Recorded information

:::

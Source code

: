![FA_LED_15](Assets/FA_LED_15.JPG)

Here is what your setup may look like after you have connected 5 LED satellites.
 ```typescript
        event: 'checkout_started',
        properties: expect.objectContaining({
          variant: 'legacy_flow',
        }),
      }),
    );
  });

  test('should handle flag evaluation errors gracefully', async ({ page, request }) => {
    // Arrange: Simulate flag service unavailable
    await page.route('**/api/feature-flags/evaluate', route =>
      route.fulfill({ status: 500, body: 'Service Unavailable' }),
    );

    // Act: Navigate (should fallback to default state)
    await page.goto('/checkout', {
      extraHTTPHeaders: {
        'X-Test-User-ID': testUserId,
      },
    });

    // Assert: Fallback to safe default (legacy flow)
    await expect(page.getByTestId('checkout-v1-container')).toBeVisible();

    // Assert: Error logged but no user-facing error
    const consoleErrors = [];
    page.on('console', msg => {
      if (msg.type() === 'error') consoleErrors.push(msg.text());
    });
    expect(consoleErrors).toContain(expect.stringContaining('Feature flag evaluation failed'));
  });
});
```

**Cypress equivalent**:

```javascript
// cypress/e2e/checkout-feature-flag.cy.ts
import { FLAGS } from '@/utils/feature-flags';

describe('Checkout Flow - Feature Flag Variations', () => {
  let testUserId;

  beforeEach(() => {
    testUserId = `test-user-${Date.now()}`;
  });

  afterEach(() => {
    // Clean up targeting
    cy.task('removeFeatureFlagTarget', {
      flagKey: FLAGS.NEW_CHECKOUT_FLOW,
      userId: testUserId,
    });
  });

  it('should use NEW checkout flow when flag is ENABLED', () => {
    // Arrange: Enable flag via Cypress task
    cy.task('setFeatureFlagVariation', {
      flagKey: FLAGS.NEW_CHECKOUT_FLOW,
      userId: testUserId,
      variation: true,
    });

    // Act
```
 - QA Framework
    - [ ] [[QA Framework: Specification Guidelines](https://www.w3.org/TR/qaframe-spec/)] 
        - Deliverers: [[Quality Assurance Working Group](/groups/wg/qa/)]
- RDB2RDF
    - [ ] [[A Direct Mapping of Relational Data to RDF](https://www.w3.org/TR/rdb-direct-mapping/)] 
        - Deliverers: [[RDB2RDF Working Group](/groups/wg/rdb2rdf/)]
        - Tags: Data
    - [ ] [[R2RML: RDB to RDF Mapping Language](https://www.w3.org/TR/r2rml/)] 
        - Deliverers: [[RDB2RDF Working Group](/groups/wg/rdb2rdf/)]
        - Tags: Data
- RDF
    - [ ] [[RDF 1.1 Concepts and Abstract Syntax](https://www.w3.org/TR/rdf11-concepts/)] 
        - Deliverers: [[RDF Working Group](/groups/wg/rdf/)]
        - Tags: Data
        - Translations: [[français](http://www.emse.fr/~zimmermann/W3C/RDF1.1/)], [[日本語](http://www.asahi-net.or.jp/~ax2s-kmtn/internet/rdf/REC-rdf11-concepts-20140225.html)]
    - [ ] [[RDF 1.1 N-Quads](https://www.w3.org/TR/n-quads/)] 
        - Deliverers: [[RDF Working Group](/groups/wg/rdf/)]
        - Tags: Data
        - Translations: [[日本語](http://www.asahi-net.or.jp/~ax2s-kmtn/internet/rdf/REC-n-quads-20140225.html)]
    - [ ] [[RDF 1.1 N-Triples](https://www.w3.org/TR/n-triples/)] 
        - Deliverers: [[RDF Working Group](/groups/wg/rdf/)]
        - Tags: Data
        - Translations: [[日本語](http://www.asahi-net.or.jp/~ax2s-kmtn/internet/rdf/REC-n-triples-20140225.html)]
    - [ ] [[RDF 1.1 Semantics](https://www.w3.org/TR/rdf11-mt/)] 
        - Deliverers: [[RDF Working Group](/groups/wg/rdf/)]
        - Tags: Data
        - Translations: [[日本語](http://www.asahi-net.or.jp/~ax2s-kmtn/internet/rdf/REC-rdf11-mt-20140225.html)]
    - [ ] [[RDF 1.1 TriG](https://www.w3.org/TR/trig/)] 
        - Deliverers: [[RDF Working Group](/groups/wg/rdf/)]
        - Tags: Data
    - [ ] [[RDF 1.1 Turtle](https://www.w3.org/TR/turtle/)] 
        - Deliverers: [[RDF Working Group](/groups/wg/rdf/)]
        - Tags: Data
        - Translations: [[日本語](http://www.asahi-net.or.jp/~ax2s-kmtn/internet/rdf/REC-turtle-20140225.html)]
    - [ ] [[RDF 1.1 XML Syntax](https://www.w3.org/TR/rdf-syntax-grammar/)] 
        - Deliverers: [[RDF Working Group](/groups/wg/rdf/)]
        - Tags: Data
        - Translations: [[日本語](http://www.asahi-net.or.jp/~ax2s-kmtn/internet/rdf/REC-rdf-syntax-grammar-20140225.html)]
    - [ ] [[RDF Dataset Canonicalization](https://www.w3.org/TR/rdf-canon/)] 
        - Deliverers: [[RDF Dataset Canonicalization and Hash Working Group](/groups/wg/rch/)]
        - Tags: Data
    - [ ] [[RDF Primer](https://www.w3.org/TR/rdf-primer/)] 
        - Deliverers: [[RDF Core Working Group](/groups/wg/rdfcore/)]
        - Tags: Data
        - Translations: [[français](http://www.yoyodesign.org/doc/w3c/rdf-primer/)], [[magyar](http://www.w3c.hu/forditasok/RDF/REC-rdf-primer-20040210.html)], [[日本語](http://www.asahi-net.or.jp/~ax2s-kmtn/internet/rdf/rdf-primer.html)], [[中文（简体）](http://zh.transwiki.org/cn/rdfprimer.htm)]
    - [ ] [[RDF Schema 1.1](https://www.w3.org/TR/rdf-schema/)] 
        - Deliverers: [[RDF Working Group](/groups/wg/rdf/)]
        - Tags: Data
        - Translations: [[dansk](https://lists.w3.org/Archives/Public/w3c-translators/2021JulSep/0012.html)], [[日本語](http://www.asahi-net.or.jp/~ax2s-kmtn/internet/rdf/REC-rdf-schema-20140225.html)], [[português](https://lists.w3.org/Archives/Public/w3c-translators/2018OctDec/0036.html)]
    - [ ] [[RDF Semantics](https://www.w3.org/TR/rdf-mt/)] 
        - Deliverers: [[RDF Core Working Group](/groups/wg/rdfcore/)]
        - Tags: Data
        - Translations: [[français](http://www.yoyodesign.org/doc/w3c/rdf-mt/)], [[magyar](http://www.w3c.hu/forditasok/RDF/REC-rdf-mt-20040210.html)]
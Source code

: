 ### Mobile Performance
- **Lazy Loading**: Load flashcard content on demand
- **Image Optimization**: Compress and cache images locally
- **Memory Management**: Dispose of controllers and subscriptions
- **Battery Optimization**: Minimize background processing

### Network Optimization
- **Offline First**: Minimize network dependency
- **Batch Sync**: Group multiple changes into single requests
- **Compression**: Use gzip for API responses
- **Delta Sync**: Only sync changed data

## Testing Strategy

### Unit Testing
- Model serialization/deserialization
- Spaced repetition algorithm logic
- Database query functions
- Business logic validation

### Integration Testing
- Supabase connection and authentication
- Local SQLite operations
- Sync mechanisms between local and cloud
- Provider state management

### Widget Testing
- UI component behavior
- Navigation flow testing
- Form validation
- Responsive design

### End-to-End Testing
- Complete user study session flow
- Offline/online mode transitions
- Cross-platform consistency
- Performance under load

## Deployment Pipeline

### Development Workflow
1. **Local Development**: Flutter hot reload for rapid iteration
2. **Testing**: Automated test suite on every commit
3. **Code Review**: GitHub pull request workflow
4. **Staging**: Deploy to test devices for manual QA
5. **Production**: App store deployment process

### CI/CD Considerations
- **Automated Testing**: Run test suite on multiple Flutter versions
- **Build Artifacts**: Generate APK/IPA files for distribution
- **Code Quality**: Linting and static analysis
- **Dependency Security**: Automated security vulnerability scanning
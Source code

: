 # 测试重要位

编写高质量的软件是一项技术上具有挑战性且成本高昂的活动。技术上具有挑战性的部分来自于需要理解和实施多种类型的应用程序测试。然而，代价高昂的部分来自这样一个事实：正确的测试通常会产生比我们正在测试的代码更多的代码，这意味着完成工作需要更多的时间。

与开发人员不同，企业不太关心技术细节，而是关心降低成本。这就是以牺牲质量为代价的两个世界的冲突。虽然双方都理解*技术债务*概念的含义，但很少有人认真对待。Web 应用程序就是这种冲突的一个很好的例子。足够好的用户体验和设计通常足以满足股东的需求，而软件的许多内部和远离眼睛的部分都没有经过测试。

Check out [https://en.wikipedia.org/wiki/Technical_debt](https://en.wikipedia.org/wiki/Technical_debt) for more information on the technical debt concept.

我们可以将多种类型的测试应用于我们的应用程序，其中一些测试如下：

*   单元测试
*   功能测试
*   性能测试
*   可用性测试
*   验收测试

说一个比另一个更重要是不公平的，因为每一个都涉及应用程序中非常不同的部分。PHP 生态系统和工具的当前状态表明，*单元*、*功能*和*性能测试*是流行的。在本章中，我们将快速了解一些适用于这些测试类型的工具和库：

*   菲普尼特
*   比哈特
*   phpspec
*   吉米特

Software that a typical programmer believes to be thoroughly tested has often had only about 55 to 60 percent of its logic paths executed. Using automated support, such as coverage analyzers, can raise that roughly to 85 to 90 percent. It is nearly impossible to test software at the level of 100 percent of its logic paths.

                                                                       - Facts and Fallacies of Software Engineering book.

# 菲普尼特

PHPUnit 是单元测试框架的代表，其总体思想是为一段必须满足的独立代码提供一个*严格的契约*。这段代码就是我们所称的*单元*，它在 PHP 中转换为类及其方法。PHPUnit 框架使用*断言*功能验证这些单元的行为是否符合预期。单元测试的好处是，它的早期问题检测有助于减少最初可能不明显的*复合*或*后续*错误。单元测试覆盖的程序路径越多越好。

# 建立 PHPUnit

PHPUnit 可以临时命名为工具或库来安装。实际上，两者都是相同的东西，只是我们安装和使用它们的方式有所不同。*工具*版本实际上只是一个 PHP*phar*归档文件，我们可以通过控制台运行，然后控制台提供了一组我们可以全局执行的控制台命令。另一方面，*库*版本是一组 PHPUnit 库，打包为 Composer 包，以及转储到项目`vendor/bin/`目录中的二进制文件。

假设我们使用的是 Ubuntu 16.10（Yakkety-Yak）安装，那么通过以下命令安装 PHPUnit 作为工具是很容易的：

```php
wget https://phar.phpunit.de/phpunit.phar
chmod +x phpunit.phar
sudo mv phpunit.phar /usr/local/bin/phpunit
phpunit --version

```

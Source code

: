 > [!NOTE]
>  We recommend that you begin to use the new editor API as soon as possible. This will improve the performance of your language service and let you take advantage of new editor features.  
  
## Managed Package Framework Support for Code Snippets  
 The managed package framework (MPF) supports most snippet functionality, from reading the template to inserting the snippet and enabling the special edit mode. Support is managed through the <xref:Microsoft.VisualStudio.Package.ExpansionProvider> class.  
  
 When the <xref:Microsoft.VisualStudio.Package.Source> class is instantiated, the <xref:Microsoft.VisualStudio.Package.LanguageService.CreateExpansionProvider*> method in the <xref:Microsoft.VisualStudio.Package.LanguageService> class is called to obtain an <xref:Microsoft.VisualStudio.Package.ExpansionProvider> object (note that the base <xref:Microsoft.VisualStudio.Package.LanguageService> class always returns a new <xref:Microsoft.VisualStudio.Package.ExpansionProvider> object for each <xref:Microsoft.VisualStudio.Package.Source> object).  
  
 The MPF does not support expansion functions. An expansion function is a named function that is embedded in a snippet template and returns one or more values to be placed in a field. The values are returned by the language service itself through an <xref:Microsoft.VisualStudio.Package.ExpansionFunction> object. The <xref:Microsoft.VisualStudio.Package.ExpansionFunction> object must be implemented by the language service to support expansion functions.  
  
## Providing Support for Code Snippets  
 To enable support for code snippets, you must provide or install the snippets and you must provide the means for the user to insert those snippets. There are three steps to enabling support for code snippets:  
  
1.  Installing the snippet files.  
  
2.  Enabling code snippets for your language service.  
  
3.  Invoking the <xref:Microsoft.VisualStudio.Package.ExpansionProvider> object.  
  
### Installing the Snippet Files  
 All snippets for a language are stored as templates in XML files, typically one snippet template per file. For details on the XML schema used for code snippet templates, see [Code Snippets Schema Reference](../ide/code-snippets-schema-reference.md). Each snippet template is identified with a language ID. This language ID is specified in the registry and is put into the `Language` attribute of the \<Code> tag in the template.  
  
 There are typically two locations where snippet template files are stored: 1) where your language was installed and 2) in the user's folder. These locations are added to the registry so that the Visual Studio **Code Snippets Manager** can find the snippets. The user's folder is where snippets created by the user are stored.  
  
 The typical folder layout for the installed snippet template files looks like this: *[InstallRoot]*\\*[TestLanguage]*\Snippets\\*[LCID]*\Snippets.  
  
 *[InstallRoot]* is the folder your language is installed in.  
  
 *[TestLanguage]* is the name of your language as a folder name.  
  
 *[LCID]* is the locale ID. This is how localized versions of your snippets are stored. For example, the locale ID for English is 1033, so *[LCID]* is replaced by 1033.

:::

Retype exactly the lines above, from the one with "- **Automated Testing**: Run" through the one with "与开发人员不同，企业不太关心", inclusive.

- **Automated Testing**: Run test suite on multiple Flutter versions
- **Build Artifacts**: Generate APK/IPA files for distribution
- **Code Quality**: Linting and static analysis
- **Dependency Security**: Automated security vulnerability scanning
Source code

: # 测试重要位

编写高质量的软件是一项技术上具有挑战性且成本高昂的活动。技术上具有挑战性的部分来自于需要理解和实施多种类型的应用程序测试。然而，代价高昂的部分来自这样一个事实：正确的测试通常会产生比我们正在测试的代码更多的代码，这意味着完成工作需要更多的时间。

与开发人员不同，企业不太关心技术细节，而是关心降低成本。这就是以牺牲质量为代价的两个世界的冲突。虽然双方都理解*技术债务*概念的含义，但很少有人认真对待。Web 应用程序就是这种冲突的一个很好的例子。足够好的用户体验和设计通常足以满足股东的需求，而软件的许多内部和远离眼睛的部分都没有经过测试。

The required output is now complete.